How to complete this task
Return every line of the listing that includes the string "identifies".

Data provided
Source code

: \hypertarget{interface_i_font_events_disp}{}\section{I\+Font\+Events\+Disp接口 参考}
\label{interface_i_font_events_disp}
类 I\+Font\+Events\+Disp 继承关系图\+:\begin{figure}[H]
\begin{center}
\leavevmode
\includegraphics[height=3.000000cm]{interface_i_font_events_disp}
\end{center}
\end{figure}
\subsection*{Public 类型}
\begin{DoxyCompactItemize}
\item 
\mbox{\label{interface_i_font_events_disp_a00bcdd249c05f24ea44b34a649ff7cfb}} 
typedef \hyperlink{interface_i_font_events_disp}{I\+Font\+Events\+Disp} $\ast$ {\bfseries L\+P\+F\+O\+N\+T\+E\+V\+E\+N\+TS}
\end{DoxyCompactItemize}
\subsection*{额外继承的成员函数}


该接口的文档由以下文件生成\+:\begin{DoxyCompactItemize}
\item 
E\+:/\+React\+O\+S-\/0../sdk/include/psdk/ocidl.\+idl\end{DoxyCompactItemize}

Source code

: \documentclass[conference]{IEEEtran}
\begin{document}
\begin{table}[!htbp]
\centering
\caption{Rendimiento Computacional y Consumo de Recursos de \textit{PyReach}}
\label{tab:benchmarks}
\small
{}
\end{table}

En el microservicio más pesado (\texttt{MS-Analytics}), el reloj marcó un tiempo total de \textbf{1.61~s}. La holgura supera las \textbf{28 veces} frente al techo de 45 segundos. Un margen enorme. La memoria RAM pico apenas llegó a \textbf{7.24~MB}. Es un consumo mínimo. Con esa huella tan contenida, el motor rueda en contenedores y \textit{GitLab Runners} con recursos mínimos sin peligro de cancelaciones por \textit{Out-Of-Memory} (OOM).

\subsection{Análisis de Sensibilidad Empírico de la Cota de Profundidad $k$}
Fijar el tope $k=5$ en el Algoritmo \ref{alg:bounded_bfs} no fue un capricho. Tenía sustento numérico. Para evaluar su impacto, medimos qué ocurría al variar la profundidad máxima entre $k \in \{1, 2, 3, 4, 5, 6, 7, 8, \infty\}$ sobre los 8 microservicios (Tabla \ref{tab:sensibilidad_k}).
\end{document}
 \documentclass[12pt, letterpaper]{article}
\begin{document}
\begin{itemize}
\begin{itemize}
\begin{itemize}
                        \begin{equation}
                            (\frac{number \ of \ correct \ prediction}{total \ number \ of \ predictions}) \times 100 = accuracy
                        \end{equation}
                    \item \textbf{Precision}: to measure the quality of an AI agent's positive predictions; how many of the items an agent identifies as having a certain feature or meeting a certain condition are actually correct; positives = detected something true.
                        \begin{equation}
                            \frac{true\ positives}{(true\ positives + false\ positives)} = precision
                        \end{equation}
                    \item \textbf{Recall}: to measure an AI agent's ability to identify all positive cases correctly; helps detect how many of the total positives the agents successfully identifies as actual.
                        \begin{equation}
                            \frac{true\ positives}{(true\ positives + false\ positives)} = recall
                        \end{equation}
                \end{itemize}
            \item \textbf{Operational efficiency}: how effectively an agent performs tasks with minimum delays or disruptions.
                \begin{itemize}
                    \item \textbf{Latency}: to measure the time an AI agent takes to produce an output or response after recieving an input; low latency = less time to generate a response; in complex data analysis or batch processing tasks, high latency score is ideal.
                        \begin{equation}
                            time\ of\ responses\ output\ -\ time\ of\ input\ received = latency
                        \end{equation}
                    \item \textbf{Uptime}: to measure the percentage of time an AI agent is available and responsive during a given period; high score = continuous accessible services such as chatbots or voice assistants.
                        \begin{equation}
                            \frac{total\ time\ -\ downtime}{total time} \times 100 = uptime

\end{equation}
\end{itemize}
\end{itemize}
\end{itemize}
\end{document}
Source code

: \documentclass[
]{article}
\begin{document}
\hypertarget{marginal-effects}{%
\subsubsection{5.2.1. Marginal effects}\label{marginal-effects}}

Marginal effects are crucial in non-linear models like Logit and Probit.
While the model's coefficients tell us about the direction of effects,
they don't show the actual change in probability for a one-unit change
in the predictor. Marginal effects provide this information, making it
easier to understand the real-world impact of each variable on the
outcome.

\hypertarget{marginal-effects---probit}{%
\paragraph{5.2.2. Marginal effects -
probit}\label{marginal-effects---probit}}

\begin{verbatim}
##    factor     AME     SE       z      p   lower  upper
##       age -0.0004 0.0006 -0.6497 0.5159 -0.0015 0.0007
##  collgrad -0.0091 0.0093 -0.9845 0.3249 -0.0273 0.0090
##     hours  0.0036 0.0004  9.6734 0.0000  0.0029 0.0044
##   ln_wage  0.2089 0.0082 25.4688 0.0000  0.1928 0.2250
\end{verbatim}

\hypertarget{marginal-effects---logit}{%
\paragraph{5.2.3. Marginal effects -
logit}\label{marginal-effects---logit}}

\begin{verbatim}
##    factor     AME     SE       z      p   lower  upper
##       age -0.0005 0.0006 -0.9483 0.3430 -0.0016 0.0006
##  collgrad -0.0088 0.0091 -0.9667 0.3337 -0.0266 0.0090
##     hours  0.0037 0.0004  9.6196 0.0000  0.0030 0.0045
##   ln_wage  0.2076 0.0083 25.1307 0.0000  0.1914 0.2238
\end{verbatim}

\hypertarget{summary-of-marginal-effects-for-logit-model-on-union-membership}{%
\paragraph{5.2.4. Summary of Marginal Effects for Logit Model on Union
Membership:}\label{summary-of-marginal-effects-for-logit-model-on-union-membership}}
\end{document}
==
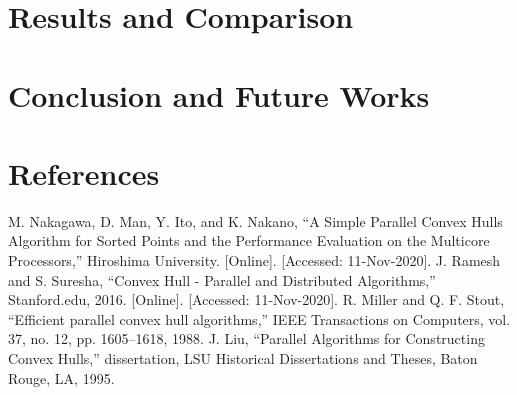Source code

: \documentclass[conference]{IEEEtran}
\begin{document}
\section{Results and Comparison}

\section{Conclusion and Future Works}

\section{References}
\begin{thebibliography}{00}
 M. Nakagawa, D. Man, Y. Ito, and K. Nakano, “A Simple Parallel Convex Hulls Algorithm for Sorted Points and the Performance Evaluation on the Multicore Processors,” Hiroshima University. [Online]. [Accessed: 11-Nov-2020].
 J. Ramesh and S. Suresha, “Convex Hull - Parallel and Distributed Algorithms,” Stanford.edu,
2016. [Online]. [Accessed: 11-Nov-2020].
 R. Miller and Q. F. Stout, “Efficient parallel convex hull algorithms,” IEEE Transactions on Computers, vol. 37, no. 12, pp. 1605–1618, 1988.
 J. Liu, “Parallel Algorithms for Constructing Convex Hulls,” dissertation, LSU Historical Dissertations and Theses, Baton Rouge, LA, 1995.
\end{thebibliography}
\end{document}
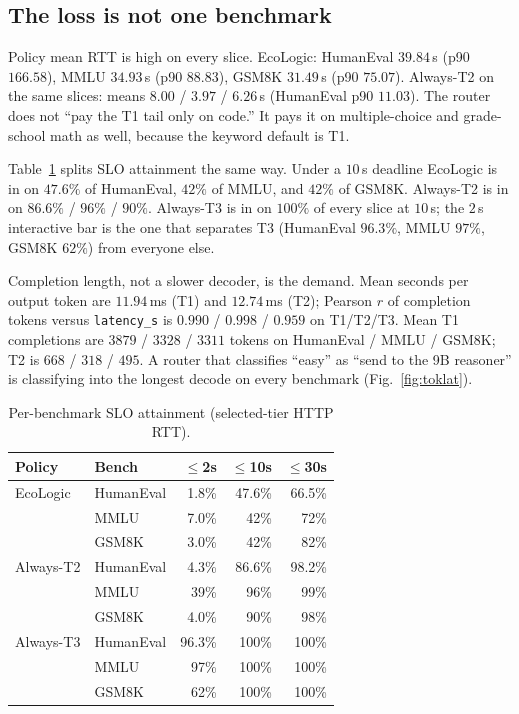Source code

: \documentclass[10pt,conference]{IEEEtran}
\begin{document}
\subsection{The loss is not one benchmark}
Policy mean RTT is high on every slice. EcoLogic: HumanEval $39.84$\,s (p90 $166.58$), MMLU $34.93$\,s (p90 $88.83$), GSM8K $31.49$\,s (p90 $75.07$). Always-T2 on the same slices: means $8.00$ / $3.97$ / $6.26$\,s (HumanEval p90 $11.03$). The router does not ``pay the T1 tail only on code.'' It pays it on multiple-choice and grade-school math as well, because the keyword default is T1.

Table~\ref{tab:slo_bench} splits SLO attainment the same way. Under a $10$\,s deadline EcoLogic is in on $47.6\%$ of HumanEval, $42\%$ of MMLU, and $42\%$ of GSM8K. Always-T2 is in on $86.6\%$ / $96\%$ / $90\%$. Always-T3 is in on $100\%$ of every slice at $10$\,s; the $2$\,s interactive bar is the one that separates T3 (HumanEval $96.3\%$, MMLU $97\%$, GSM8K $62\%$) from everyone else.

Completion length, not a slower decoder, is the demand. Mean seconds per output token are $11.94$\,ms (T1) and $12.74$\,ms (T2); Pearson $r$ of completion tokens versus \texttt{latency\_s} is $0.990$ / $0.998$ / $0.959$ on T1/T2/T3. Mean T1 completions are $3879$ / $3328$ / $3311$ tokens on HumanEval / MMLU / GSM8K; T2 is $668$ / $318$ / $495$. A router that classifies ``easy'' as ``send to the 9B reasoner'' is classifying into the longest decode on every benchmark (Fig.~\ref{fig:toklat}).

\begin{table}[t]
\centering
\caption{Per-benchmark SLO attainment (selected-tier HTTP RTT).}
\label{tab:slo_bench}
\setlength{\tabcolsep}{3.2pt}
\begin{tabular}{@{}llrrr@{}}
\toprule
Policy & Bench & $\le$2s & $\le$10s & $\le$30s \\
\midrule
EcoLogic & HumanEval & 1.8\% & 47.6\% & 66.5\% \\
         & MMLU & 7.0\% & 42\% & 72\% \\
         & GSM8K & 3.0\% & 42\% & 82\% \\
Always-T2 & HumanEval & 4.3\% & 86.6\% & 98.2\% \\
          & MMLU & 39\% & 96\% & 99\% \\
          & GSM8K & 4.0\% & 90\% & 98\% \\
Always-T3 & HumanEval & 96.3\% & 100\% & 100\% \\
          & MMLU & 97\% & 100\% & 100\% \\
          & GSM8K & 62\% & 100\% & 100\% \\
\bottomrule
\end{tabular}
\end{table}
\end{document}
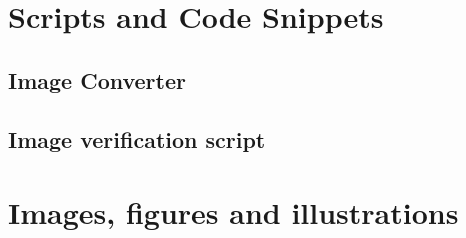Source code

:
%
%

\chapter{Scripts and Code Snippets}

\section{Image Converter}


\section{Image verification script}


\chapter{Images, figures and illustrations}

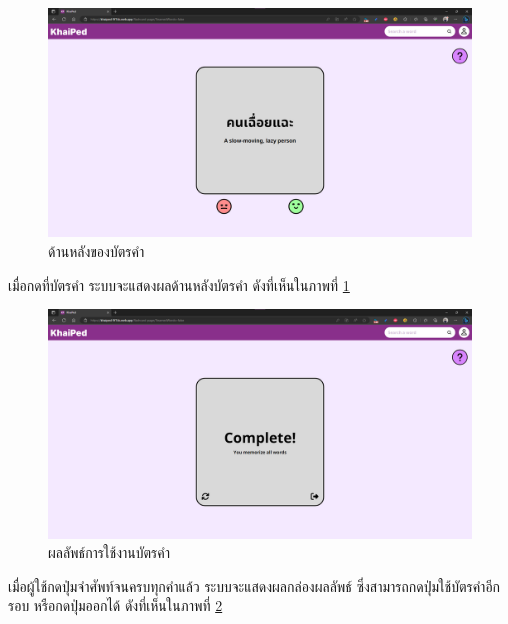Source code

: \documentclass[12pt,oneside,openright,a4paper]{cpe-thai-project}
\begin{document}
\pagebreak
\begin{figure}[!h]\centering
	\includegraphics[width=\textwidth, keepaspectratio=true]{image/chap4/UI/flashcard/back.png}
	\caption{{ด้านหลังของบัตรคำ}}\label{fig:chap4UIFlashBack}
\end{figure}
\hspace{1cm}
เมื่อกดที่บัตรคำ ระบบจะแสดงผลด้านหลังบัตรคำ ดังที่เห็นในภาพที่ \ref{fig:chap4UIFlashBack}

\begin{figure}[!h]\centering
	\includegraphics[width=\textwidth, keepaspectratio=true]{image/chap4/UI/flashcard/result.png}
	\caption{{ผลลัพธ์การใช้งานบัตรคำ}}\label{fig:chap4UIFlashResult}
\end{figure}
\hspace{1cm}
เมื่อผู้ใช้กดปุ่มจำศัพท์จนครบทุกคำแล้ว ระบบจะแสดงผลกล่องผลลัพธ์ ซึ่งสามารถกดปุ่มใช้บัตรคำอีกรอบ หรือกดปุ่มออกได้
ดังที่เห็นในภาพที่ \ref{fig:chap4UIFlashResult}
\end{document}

Answer section
                    \item \textbf{Precision}: to measure the quality of an AI agent's positive predictions; how many of the items an agent identifies as having a certain feature or meeting a certain condition are actually correct; positives = detected something true.
                    \item \textbf{Recall}: to measure an AI agent's ability to identify all positive cases correctly; helps detect how many of the total positives the agents successfully identifies as actual.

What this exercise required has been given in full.